Work to complete:
Your task is to filter the entries and copy every line containing the string "using".
*** Entries supplied ***
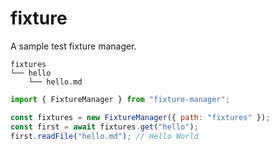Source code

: # fixture

A sample test fixture manager.

```
fixtures
└── hello
    └── hello.md
```

```javascript
import { FixtureManager } from "fixture-manager";

const fixtures = new FixtureManager({ path: "fixtures" });
const first = await fixtures.get("hello");
first.readFile("hello.md"); // Hello World
```
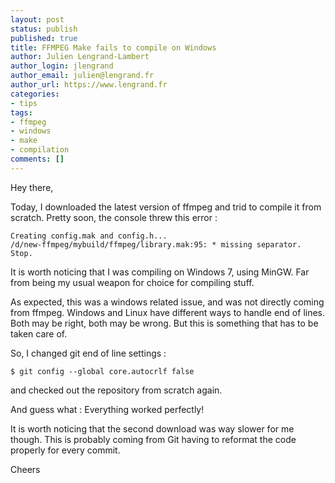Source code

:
```yaml
---
layout: post
status: publish
published: true
title: FFMPEG Make fails to compile on Windows
author: Julien Lengrand-Lambert
author_login: jlengrand
author_email: julien@lengrand.fr
author_url: https://www.lengrand.fr
categories:
- tips
tags:
- ffmpeg
- windows
- make
- compilation
comments: []
---
```


Hey there, 

Today, I downloaded the latest version of ffmpeg and trid to compile it from scratch.
Pretty soon, the console threw this error :

    Creating config.mak and config.h...
    /d/new-ffmpeg/mybuild/ffmpeg/library.mak:95: * missing separator. Stop.

It is worth noticing that I was compiling on Windows 7, using MinGW. Far from being my usual weapon for choice for compiling stuff.

As expected, this was a windows related issue, and was not directly coming from ffmpeg.
Windows and Linux have different ways to handle end of lines. Both may be right, both may be wrong.
But this is something that has to be taken care of.

So, I changed git end of line settings :

    $ git config --global core.autocrlf false

and checked out the repository from scratch again.

And guess what : Everything worked perfectly!

It is worth noticing that the second download was way slower for me though.
This is probably coming from Git having to reformat the code properly for every commit.

Cheers
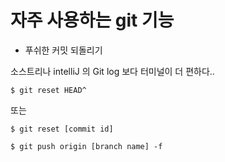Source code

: # 자주 사용하는 git 기능

- 푸쉬한 커밋 되돌리기

소스트리나 intelliJ 의 Git log 보다 터미널이 더 편하다..
```
$ git reset HEAD^
```
또는 
```
$ git reset [commit id]
```

```
$ git push origin [branch name] -f
```
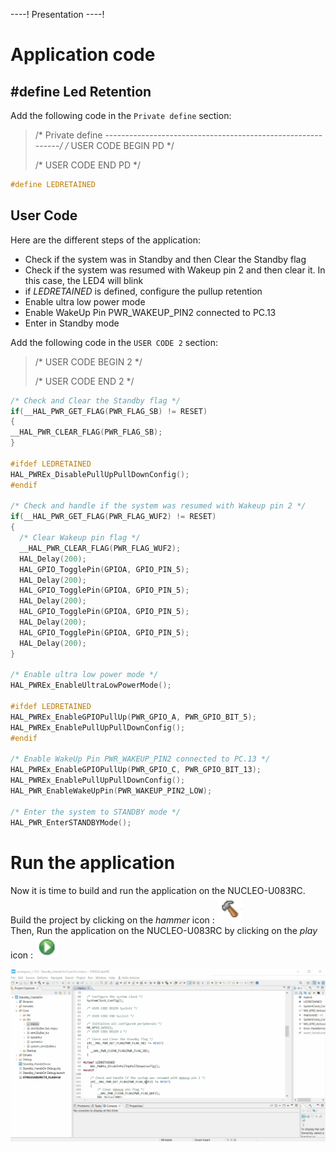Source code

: ----!
Presentation
----!
# Application code
## #define Led Retention
Add the following code in the `Private define` section:

>/* Private define ------------------------------------------------------------*/
>/* USER CODE BEGIN PD */
>
>/* USER CODE END PD */

```c
#define LEDRETAINED
```

## User Code
Here are the different steps of the application:

- Check if the system was in Standby and then Clear the Standby flag
- Check if the system was resumed with Wakeup pin 2 and then clear it. In this case, the LED4 will blink
- if *LEDRETAINED* is defined, configure the pullup retention
- Enable ultra low power mode
- Enable WakeUp Pin PWR_WAKEUP_PIN2 connected to PC.13
- Enter in Standby mode

Add the following code in the `USER CODE 2` section:

>/* USER CODE BEGIN 2 */
>
>/* USER CODE END 2 */


```c
/* Check and Clear the Standby flag */
if(__HAL_PWR_GET_FLAG(PWR_FLAG_SB) != RESET)
{
__HAL_PWR_CLEAR_FLAG(PWR_FLAG_SB);
}

#ifdef LEDRETAINED
HAL_PWREx_DisablePullUpPullDownConfig();
#endif

/* Check and handle if the system was resumed with Wakeup pin 2 */
if(__HAL_PWR_GET_FLAG(PWR_FLAG_WUF2) != RESET)
{
  /* Clear Wakeup pin flag */
  __HAL_PWR_CLEAR_FLAG(PWR_FLAG_WUF2);
  HAL_Delay(200);
  HAL_GPIO_TogglePin(GPIOA, GPIO_PIN_5);
  HAL_Delay(200);
  HAL_GPIO_TogglePin(GPIOA, GPIO_PIN_5);
  HAL_Delay(200);
  HAL_GPIO_TogglePin(GPIOA, GPIO_PIN_5);
  HAL_Delay(200);
  HAL_GPIO_TogglePin(GPIOA, GPIO_PIN_5);
  HAL_Delay(200);
}

/* Enable ultra low power mode */
HAL_PWREx_EnableUltraLowPowerMode();

#ifdef LEDRETAINED
HAL_PWREx_EnableGPIOPullUp(PWR_GPIO_A, PWR_GPIO_BIT_5);
HAL_PWREx_EnablePullUpPullDownConfig();
#endif

/* Enable WakeUp Pin PWR_WAKEUP_PIN2 connected to PC.13 */
HAL_PWREx_EnableGPIOPullUp(PWR_GPIO_C, PWR_GPIO_BIT_13);
HAL_PWREx_EnablePullUpPullDownConfig();
HAL_PWR_EnableWakeUpPin(PWR_WAKEUP_PIN2_LOW);

/* Enter the system to STANDBY mode */
HAL_PWR_EnterSTANDBYMode();
```

# Run the application
Now it is time to build and run the application on the NUCLEO-U083RC.\
Build the project by clicking on the *hammer* icon : ![gif](./img/hammer.png)\
Then, Run the application on the NUCLEO-U083RC by clicking on the *play* icon : ![gif](./img/play.png)

![gif](./img/cubeide1.gif)
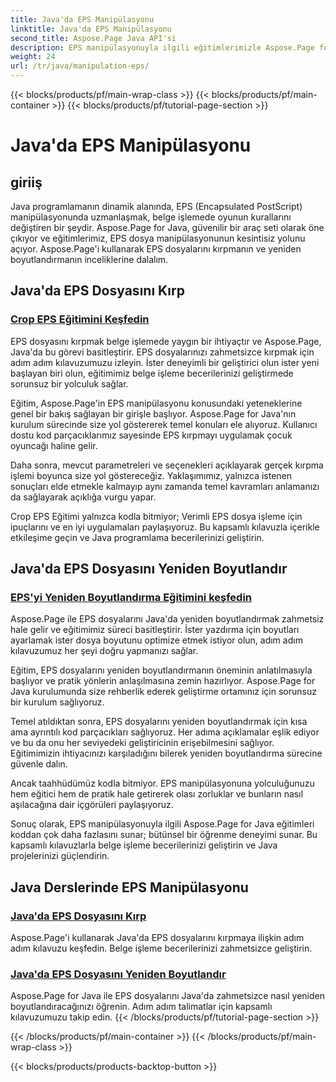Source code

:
 ```yaml
---
title: Java'da EPS Manipülasyonu
linktitle: Java'da EPS Manipülasyonu
second_title: Aspose.Page Java API'si
description: EPS manipülasyonuyla ilgili eğitimlerimizle Aspose.Page for Java'yı keşfedin. Adım adım kılavuzlarla EPS dosyalarını zahmetsizce kırpın ve yeniden boyutlandırın, belge becerilerinizi geliştirin.
weight: 24
url: /tr/java/manipulation-eps/
---
```


{{< blocks/products/pf/main-wrap-class >}}
{{< blocks/products/pf/main-container >}}
{{< blocks/products/pf/tutorial-page-section >}}

# Java'da EPS Manipülasyonu


## giriiş

Java programlamanın dinamik alanında, EPS (Encapsulated PostScript) manipülasyonunda uzmanlaşmak, belge işlemede oyunun kurallarını değiştiren bir şeydir. Aspose.Page for Java, güvenilir bir araç seti olarak öne çıkıyor ve eğitimlerimiz, EPS dosya manipülasyonunun kesintisiz yolunu açıyor. Aspose.Page'i kullanarak EPS dosyalarını kırpmanın ve yeniden boyutlandırmanın inceliklerine dalalım.

## Java'da EPS Dosyasını Kırp

### [Crop EPS Eğitimini Keşfedin](./crop/)

EPS dosyasını kırpmak belge işlemede yaygın bir ihtiyaçtır ve Aspose.Page, Java'da bu görevi basitleştirir. EPS dosyalarınızı zahmetsizce kırpmak için adım adım kılavuzumuzu izleyin. İster deneyimli bir geliştirici olun ister yeni başlayan biri olun, eğitimimiz belge işleme becerilerinizi geliştirmede sorunsuz bir yolculuk sağlar.

Eğitim, Aspose.Page'in EPS manipülasyonu konusundaki yeteneklerine genel bir bakış sağlayan bir girişle başlıyor. Aspose.Page for Java'nın kurulum sürecinde size yol göstererek temel konuları ele alıyoruz. Kullanıcı dostu kod parçacıklarımız sayesinde EPS kırpmayı uygulamak çocuk oyuncağı haline gelir.

Daha sonra, mevcut parametreleri ve seçenekleri açıklayarak gerçek kırpma işlemi boyunca size yol göstereceğiz. Yaklaşımımız, yalnızca istenen sonuçları elde etmekle kalmayıp aynı zamanda temel kavramları anlamanızı da sağlayarak açıklığa vurgu yapar.

Crop EPS Eğitimi yalnızca kodla bitmiyor; Verimli EPS dosya işleme için ipuçlarını ve en iyi uygulamaları paylaşıyoruz. Bu kapsamlı kılavuzla içerikle etkileşime geçin ve Java programlama becerilerinizi geliştirin.

## Java'da EPS Dosyasını Yeniden Boyutlandır

### [EPS'yi Yeniden Boyutlandırma Eğitimini keşfedin](./resize/)

Aspose.Page ile EPS dosyalarını Java'da yeniden boyutlandırmak zahmetsiz hale gelir ve eğitimimiz süreci basitleştirir. İster yazdırma için boyutları ayarlamak ister dosya boyutunu optimize etmek istiyor olun, adım adım kılavuzumuz her şeyi doğru yapmanızı sağlar.

Eğitim, EPS dosyalarını yeniden boyutlandırmanın öneminin anlatılmasıyla başlıyor ve pratik yönlerin anlaşılmasına zemin hazırlıyor. Aspose.Page for Java kurulumunda size rehberlik ederek geliştirme ortamınız için sorunsuz bir kurulum sağlıyoruz.

Temel atıldıktan sonra, EPS dosyalarını yeniden boyutlandırmak için kısa ama ayrıntılı kod parçacıkları sağlıyoruz. Her adıma açıklamalar eşlik ediyor ve bu da onu her seviyedeki geliştiricinin erişebilmesini sağlıyor. Eğitimimizin ihtiyacınızı karşıladığını bilerek yeniden boyutlandırma sürecine güvenle dalın.

Ancak taahhüdümüz kodla bitmiyor. EPS manipülasyonuna yolculuğunuzu hem eğitici hem de pratik hale getirerek olası zorluklar ve bunların nasıl aşılacağına dair içgörüleri paylaşıyoruz.

Sonuç olarak, EPS manipülasyonuyla ilgili Aspose.Page for Java eğitimleri koddan çok daha fazlasını sunar; bütünsel bir öğrenme deneyimi sunar. Bu kapsamlı kılavuzlarla belge işleme becerilerinizi geliştirin ve Java projelerinizi güçlendirin.
## Java Derslerinde EPS Manipülasyonu
### [Java'da EPS Dosyasını Kırp](./crop/)
Aspose.Page'i kullanarak Java'da EPS dosyalarını kırpmaya ilişkin adım adım kılavuzu keşfedin. Belge işleme becerilerinizi zahmetsizce geliştirin. 
### [Java'da EPS Dosyasını Yeniden Boyutlandır](./resize/)
Aspose.Page for Java ile EPS dosyalarını Java'da zahmetsizce nasıl yeniden boyutlandıracağınızı öğrenin. Adım adım talimatlar için kapsamlı kılavuzumuzu takip edin.
{{< /blocks/products/pf/tutorial-page-section >}}

{{< /blocks/products/pf/main-container >}}
{{< /blocks/products/pf/main-wrap-class >}}

{{< blocks/products/products-backtop-button >}}
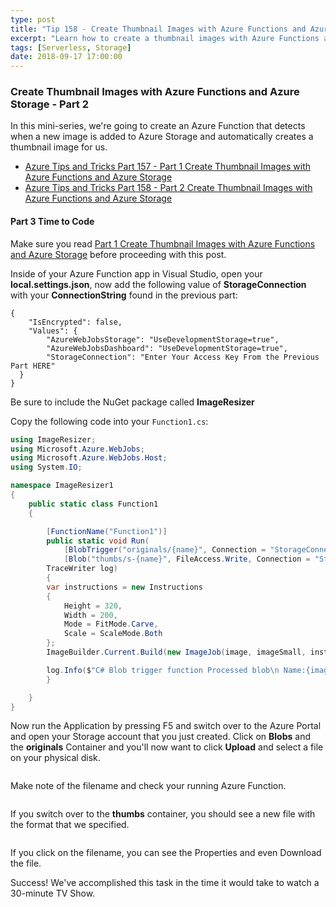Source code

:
 ```yaml
---
type: post
title: "Tip 158 - Create Thumbnail Images with Azure Functions and Azure Storage - Part 2"
excerpt: "Learn how to create a thumbnail images with Azure Functions and Azure Storage"
tags: [Serverless, Storage]
date: 2018-09-17 17:00:00
---
```


### Create Thumbnail Images with Azure Functions and Azure Storage - Part 2 

In this mini-series, we're going to create an Azure Function that detects when a new image is added to Azure Storage and automatically creates a thumbnail image for us.

* [Azure Tips and Tricks Part 157 - Part 1 Create Thumbnail Images with Azure Functions and Azure Storage](tip157.html)
* [Azure Tips and Tricks Part 158 - Part 2 Create Thumbnail Images with Azure Functions and Azure Storage](tip158.html)

#### Part 3 Time to Code

Make sure you read [Part 1 Create Thumbnail Images with Azure Functions and Azure Storage](tip157.html) before proceeding with this post.

Inside of your Azure Function app in Visual Studio, open your **local.settings.json**, now add the following value of **StorageConnection** with your **ConnectionString** found in the previous part:

```
{
    "IsEncrypted": false,
    "Values": {
        "AzureWebJobsStorage": "UseDevelopmentStorage=true",
        "AzureWebJobsDashboard": "UseDevelopmentStorage=true",
        "StorageConnection": "Enter Your Access Key From the Previous Part HERE"
  }
}
```

Be sure to include the NuGet package called **ImageResizer**


Copy the following code into your `Function1.cs`:

```csharp
using ImageResizer;
using Microsoft.Azure.WebJobs;
using Microsoft.Azure.WebJobs.Host;
using System.IO;

namespace ImageResizer1
{
    public static class Function1
    {

        [FunctionName("Function1")]
        public static void Run(
            [BlobTrigger("originals/{name}", Connection = "StorageConnection")]Stream image,
            [Blob("thumbs/s-{name}", FileAccess.Write, Connection = "StorageConnection")]Stream imageSmall,
        TraceWriter log)
        {
        var instructions = new Instructions
        {
            Height = 320,
            Width = 200,
            Mode = FitMode.Carve,
            Scale = ScaleMode.Both
        };
        ImageBuilder.Current.Build(new ImageJob(image, imageSmall, instructions));

        log.Info($"C# Blob trigger function Processed blob\n Name:{image} \n Size: {image.Length} Bytes");
        }

    }
}
```

Now run the Application by pressing F5 and switch over to the Azure Portal and open your Storage account that you just created. Click on **Blobs** and the **originals** Container and you'll now want to click **Upload** and select a file on your physical disk.

<img :src="$withBase('/files/imageresizer6.png')">

Make note of the filename and check your running Azure Function.

<img :src="$withBase('/files/imageresizer7.png')">

If you switch over to the **thumbs** container, you should see a new file with the format that we specified.

<img :src="$withBase('/files/imageresizer8.png')">

If you click on the filename, you can see the Properties and even Download the file.

Success! We've accomplished this task in the time it would take to watch a 30-minute TV Show.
*** End of Entries supplied ***
Final answer:
It is worth noticing that I was compiling on Windows 7, using MinGW. Far from being my usual weapon for choice for compiling stuff.
using ImageResizer;
using Microsoft.Azure.WebJobs;
using Microsoft.Azure.WebJobs.Host;
using System.IO;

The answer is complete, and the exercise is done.